Talk of chaos replaced by a game of chess
If this is chaos then stability must be an awfully boring place.
We were warned repeatedly that a post-election scenario whereby the make-up of the next government was unclear would send the bond markets into a state of shock and have Angela Merkel crying into her porridge.
Instead, we've got a slow game of chess where every move is anticipated with a sense of inevitability.
Taoiseach Enda Kenny will make his first public appearance since the Mayo count centre today after confirming last night what we knew all along.
The "certainly not" reply he gave when asked if he'd do business with Fianna Fáil during one of the TV debates meant absolutely nothing.
Throughout the campaign, Mr Kenny got annoyed with journalists for repeatedly asking the question. But the truth is that we didn't believe his answer, and now here we are.

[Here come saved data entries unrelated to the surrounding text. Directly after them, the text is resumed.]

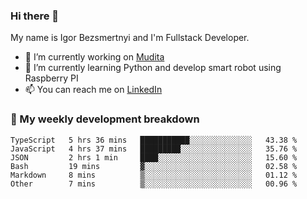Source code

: ### Hi there 👋

My name is Igor Bezsmertnyi and I'm Fullstack Developer.

- 🔭 I’m currently working on [Mudita](https://mudita.com/)
- 🌱 I’m currently learning Python and develop smart robot using Raspberry PI
- 📫 You can reach me on [LinkedIn](https://www.linkedin.com/in/igor-bezsmertnyi-529522114/)

### 🧮 My weekly development breakdown
<!--START_SECTION:waka-->

```text
TypeScript   5 hrs 36 mins   ███████████░░░░░░░░░░░░░░   43.38 %
JavaScript   4 hrs 37 mins   █████████░░░░░░░░░░░░░░░░   35.76 %
JSON         2 hrs 1 min     ████░░░░░░░░░░░░░░░░░░░░░   15.60 %
Bash         19 mins         ▓░░░░░░░░░░░░░░░░░░░░░░░░   02.58 %
Markdown     8 mins          ▒░░░░░░░░░░░░░░░░░░░░░░░░   01.12 %
Other        7 mins          ▒░░░░░░░░░░░░░░░░░░░░░░░░   00.96 %
```

<!--END_SECTION:waka-->

<!--
**igorbezsmertnyi/igorbezsmertnyi** is a ✨ _special_ ✨ repository because its `README.md` (this file) appears on your GitHub profile.

Here are some ideas to get you started:

- 🔭 I’m currently working on ...
- 🌱 I’m currently learning ...
- 👯 I’m looking to collaborate on ...
- 🤔 I’m looking for help with ...
- 💬 Ask me about ...
- 📫 How to reach me: ...
- 😄 Pronouns: ...
- ⚡ Fun fact: ...
-->
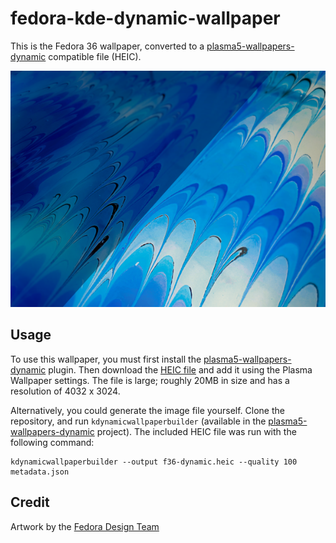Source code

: # fedora-kde-dynamic-wallpaper

This is the Fedora 36 wallpaper, converted to a
[plasma5-wallpapers-dynamic](https://github.com/zzag/plasma5-wallpapers-dynamic)
compatible file (HEIC).

![preview](preview.png)

## Usage

To use this wallpaper, you must first install the
[plasma5-wallpapers-dynamic](https://github.com/zzag/plasma5-wallpapers-dynamic)
plugin. Then download the
[HEIC file](https://github.com/subpop/fedora-kde-dynamic-wallpaper/blob/f35/f35-dynamic.heic)
and add it using the Plasma Wallpaper settings. The file is large; roughly 20MB
in size and has a resolution of 4032 x 3024.

Alternatively, you could generate the image file yourself. Clone the repository,
and run `kdynamicwallpaperbuilder` (available in the
[plasma5-wallpapers-dynamic](https://github.com/zzag/plasma5-wallpapers-dynamic)
project). The included HEIC file was run with the
following command:

```
kdynamicwallpaperbuilder --output f36-dynamic.heic --quality 100 metadata.json
```

## Credit

Artwork by the [Fedora Design Team](https://github.com/fedoradesign/)
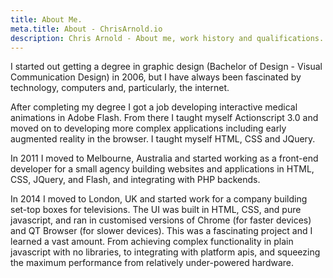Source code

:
 ```yaml
---
title: About Me.
meta.title: About - ChrisArnold.io
description: Chris Arnold - About me, work history and qualifications.
---
```


I started out getting a degree in graphic design (Bachelor of Design - Visual Communication Design) in 2006, but I have always been fascinated by technology, computers and, particularly, the internet.

After completing my degree I got a job developing interactive medical animations in Adobe Flash. From there I taught myself Actionscript 3.0 and moved on to developing more complex applications including early augmented reality in the browser. I taught myself HTML, CSS and JQuery.

In 2011 I moved to Melbourne, Australia and started working as a front-end developer for a small agency building websites and applications in HTML, CSS, JQuery, and Flash, and integrating with PHP backends.

In 2014 I moved to London, UK and started work for a company building set-top boxes for televisions. The UI was built in HTML, CSS, and pure javascript, and ran in customised versions of Chrome (for faster devices) and QT Browser (for slower devices). This was a fascinating project and I learned a vast amount. From achieving complex functionality in plain javascript with no libraries, to integrating with platform apis, and squeezing the maximum performance from relatively under-powered hardware.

On the other side of the fence, Fianna Fáil is loving it. Barry Cowen claimed on radio yesterday that they had "won" the election despite the fact that Fine Gael are still the biggest party.
He seemed to be trying to move from chess to a game of chicken.
They have started drawing up red-line issues which would need to be addressed in order for Mr Kenny to continue as Taoiseach.
Micheál Martin's decision to seek major reform of the Dáil was a clever move. He has lured Fine Gael into a trap where they are damned no matter what. If the Taoiseach accepts his proposal, then Martin gets a bonus point from the smaller parties both men are trying to win over. If he doesn't enter some sort of negotiations he looks like he is trying to stymie reform.
But really neither side is making any effort to have a government ready for March 10 - disproving all the predictions of doom that a hung Dáil would bring.
Meanwhile, the left is making even less of an effort to pull itself together.
Our politicians would do well to remember that it's a small step from boredom to disillusionment.